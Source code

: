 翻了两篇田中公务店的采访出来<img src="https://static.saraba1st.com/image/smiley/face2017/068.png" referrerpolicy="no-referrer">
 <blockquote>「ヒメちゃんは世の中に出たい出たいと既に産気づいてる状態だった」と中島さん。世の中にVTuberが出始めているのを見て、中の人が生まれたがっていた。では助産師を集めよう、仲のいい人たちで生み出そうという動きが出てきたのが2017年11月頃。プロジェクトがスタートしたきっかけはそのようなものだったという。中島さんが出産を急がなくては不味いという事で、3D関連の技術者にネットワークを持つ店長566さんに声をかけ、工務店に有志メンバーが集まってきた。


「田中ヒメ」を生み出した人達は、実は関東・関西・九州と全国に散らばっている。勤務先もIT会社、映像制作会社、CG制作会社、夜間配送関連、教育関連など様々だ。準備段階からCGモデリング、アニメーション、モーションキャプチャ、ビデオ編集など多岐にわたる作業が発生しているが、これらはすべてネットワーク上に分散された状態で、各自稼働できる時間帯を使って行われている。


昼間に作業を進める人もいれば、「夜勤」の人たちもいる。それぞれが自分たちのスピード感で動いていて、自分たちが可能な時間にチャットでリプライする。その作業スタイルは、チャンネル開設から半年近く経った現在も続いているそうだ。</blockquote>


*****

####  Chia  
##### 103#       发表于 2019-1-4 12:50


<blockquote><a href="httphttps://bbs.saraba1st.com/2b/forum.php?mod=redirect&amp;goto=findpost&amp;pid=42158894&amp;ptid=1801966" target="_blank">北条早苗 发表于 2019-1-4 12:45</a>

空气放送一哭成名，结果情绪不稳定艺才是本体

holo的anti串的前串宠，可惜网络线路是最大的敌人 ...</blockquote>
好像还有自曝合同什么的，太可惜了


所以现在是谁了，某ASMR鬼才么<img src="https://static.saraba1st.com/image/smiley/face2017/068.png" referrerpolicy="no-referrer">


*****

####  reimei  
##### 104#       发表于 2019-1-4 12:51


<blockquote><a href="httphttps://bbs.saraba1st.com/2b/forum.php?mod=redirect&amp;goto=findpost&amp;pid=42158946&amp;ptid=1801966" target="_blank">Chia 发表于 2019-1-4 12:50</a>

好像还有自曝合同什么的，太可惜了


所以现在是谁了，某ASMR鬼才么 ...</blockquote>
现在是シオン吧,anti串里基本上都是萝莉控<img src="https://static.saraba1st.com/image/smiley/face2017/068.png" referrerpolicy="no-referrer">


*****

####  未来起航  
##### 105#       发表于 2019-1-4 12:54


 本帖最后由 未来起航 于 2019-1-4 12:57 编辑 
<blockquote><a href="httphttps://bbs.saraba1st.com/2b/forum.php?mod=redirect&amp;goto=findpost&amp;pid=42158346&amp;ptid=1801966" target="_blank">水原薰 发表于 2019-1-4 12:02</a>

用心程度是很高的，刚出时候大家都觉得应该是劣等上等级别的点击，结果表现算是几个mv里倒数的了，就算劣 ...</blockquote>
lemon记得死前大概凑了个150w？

◆ EXERCISE PROMPT ◆
Retype each entry exactly, missing none.

◆ EXERCISE OUTPUT ◆
Source code

: 翻了两篇田中公务店的采访出来<img src="https://static.saraba1st.com/image/smiley/face2017/068.png" referrerpolicy="no-referrer">
 <blockquote>「ヒメちゃんは世の中に出たい出たいと既に産気づいてる状態だった」と中島さん。世の中にVTuberが出始めているのを見て、中の人が生まれたがっていた。では助産師を集めよう、仲のいい人たちで生み出そうという動きが出てきたのが2017年11月頃。プロジェクトがスタートしたきっかけはそのようなものだったという。中島さんが出産を急がなくては不味いという事で、3D関連の技術者にネットワークを持つ店長566さんに声をかけ、工務店に有志メンバーが集まってきた。


「田中ヒメ」を生み出した人達は、実は関東・関西・九州と全国に散らばっている。勤務先もIT会社、映像制作会社、CG制作会社、夜間配送関連、教育関連など様々だ。準備段階からCGモデリング、アニメーション、モーションキャプチャ、ビデオ編集など多岐にわたる作業が発生しているが、これらはすべてネットワーク上に分散された状態で、各自稼働できる時間帯を使って行われている。


昼間に作業を進める人もいれば、「夜勤」の人たちもいる。それぞれが自分たちのスピード感で動いていて、自分たちが可能な時間にチャットでリプライする。その作業スタイルは、チャンネル開設から半年近く経った現在も続いているそうだ。</blockquote>


*****

####  Chia  
##### 103#       发表于 2019-1-4 12:50


<blockquote><a href="httphttps://bbs.saraba1st.com/2b/forum.php?mod=redirect&amp;goto=findpost&amp;pid=42158894&amp;ptid=1801966" target="_blank">北条早苗 发表于 2019-1-4 12:45</a>

空气放送一哭成名，结果情绪不稳定艺才是本体

holo的anti串的前串宠，可惜网络线路是最大的敌人 ...</blockquote>
好像还有自曝合同什么的，太可惜了


所以现在是谁了，某ASMR鬼才么<img src="https://static.saraba1st.com/image/smiley/face2017/068.png" referrerpolicy="no-referrer">


*****

####  reimei  
##### 104#       发表于 2019-1-4 12:51


<blockquote><a href="httphttps://bbs.saraba1st.com/2b/forum.php?mod=redirect&amp;goto=findpost&amp;pid=42158946&amp;ptid=1801966" target="_blank">Chia 发表于 2019-1-4 12:50</a>

好像还有自曝合同什么的，太可惜了


所以现在是谁了，某ASMR鬼才么 ...</blockquote>
现在是シオン吧,anti串里基本上都是萝莉控<img src="https://static.saraba1st.com/image/smiley/face2017/068.png" referrerpolicy="no-referrer">


*****

####  未来起航  
##### 105#       发表于 2019-1-4 12:54


 本帖最后由 未来起航 于 2019-1-4 12:57 编辑 
<blockquote><a href="httphttps://bbs.saraba1st.com/2b/forum.php?mod=redirect&amp;goto=findpost&amp;pid=42158346&amp;ptid=1801966" target="_blank">水原薰 发表于 2019-1-4 12:02</a>

用心程度是很高的，刚出时候大家都觉得应该是劣等上等级别的点击，结果表现算是几个mv里倒数的了，就算劣 ...</blockquote>
lemon记得死前大概凑了个150w？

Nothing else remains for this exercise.